When I was operating a law firm in Somaliland, I was doing a lot of work for large law firms and multinational corporations who weren’t exactly going to take a wad of cash down to the sketchy part of town, find a remittance provider and pay their bills. So to offer a solution, I incorporated a US subsidiary of the law firm, opened a US bank account, and then allowed clients to pay into that account.
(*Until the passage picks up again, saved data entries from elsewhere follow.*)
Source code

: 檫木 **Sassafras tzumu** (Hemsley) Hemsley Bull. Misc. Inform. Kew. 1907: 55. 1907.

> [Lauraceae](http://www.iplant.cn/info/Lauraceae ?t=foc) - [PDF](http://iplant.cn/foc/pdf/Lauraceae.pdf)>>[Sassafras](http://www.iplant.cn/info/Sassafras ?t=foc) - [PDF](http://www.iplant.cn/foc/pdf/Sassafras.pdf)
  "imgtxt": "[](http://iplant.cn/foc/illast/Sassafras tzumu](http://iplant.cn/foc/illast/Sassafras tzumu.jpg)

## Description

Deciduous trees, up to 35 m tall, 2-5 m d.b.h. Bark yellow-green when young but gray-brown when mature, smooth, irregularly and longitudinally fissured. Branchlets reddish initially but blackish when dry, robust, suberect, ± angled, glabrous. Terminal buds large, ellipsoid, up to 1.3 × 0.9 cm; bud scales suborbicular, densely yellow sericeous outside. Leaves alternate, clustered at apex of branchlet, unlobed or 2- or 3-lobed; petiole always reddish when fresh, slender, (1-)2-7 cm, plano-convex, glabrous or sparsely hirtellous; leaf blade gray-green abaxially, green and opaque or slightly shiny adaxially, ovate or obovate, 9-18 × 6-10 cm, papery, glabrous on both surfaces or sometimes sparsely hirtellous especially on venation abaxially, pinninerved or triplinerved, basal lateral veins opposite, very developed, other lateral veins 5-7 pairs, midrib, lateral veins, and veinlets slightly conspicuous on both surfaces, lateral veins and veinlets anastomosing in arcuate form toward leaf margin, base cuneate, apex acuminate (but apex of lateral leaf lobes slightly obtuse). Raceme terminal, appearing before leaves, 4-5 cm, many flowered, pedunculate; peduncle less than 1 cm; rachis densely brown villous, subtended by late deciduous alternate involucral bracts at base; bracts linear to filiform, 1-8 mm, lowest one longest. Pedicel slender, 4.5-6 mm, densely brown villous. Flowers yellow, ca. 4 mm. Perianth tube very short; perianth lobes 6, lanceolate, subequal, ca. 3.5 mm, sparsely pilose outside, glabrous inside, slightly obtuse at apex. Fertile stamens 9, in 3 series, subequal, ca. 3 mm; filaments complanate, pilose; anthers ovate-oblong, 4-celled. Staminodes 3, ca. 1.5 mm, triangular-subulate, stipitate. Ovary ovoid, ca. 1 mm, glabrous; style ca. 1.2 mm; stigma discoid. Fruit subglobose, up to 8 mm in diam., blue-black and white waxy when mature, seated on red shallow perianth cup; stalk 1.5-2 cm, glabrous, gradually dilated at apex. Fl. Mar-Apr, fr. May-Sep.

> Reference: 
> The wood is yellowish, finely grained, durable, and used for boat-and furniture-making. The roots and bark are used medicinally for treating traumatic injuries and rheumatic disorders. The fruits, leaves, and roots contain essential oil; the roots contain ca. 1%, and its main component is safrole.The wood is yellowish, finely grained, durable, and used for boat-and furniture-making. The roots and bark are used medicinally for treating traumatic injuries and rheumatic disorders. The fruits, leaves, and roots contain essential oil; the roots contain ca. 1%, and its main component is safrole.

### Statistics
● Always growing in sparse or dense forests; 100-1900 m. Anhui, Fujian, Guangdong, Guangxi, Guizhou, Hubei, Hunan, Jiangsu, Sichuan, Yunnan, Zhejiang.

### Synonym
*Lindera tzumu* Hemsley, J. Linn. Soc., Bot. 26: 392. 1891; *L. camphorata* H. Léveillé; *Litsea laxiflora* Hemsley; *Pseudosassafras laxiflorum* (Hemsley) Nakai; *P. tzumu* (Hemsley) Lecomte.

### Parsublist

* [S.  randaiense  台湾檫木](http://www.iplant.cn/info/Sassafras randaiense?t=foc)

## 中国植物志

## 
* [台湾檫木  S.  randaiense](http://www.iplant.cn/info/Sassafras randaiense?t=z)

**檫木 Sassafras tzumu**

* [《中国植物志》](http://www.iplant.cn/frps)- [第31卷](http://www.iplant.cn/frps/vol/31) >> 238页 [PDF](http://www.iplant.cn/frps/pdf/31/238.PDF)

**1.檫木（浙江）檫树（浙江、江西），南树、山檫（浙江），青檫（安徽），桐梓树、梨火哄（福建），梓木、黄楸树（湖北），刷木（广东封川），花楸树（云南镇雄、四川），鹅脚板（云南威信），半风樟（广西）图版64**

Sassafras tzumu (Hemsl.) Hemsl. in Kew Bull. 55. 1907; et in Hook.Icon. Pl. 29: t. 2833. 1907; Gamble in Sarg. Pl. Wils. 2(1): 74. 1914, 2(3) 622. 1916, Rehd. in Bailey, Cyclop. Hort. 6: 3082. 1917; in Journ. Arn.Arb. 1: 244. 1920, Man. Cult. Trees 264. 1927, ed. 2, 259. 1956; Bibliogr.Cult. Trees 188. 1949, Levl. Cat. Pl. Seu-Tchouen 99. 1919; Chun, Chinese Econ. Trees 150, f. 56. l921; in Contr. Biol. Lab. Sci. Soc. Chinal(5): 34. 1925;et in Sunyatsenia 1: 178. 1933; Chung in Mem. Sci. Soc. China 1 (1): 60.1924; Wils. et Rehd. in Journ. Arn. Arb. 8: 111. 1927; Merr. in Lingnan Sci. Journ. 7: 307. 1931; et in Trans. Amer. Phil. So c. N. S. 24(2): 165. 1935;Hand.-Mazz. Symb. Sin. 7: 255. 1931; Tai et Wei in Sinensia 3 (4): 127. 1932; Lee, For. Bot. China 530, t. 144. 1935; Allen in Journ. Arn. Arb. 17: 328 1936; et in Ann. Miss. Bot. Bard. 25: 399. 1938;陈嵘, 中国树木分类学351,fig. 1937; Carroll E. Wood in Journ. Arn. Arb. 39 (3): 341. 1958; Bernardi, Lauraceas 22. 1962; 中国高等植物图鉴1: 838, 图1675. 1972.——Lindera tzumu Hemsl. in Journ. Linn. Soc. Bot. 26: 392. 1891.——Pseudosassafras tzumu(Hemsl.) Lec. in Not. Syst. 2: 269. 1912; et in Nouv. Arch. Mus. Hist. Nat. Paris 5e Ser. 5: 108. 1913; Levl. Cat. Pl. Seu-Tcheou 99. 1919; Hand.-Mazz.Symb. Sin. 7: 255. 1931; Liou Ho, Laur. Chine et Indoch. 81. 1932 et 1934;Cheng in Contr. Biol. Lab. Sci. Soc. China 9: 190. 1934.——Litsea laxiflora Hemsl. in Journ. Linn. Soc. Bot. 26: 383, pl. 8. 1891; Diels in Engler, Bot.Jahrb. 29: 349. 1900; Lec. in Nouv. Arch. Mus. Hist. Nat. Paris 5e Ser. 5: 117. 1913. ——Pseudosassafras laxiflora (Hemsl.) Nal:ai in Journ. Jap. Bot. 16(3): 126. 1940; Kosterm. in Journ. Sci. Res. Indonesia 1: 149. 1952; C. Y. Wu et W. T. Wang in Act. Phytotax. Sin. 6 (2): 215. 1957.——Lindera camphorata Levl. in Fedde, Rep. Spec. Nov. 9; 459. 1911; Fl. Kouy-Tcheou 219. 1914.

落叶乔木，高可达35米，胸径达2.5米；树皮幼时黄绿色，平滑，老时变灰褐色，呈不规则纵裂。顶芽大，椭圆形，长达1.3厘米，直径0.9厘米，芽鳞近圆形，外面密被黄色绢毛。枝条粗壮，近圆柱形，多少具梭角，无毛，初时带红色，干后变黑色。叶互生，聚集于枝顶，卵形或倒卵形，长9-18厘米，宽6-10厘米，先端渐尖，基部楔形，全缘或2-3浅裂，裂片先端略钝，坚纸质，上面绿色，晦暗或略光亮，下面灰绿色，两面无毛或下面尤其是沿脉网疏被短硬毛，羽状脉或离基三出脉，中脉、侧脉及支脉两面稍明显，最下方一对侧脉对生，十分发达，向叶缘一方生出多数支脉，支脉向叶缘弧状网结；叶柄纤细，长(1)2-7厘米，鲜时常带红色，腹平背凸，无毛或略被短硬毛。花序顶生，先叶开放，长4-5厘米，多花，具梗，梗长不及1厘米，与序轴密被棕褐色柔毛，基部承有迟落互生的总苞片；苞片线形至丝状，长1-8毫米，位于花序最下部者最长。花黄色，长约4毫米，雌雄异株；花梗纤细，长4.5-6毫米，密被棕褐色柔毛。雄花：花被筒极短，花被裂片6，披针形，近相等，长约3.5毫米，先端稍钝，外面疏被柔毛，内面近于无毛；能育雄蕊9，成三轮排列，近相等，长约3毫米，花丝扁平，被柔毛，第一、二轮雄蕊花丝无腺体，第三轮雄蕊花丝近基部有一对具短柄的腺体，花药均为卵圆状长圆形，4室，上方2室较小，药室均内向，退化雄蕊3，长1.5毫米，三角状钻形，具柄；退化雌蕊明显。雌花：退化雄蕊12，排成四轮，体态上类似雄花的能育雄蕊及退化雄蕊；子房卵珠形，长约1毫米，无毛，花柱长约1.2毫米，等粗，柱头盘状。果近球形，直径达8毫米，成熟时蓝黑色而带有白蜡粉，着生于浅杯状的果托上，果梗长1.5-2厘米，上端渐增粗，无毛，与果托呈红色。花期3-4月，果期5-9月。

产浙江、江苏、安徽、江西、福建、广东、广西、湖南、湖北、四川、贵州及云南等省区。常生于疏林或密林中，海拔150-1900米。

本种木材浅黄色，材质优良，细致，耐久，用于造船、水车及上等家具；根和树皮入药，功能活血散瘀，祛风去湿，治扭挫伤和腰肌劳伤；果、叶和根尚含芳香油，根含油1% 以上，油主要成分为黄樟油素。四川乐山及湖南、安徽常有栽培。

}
Once the money arrived, I would forward a check to my remittance provider who would then route the money to me in Somaliland. In 2013, the global bank who provides wholesale for the remittance provider I used was contemplating shutting down, so I started to explore alternative payment channels including Ethereum. Because I had been working at the intersection of law and technology and was very interested in the idea of the computers running contracts as smart contracts, I instantly fell down the rabbit hole of crypto and smart contract capable blockchains.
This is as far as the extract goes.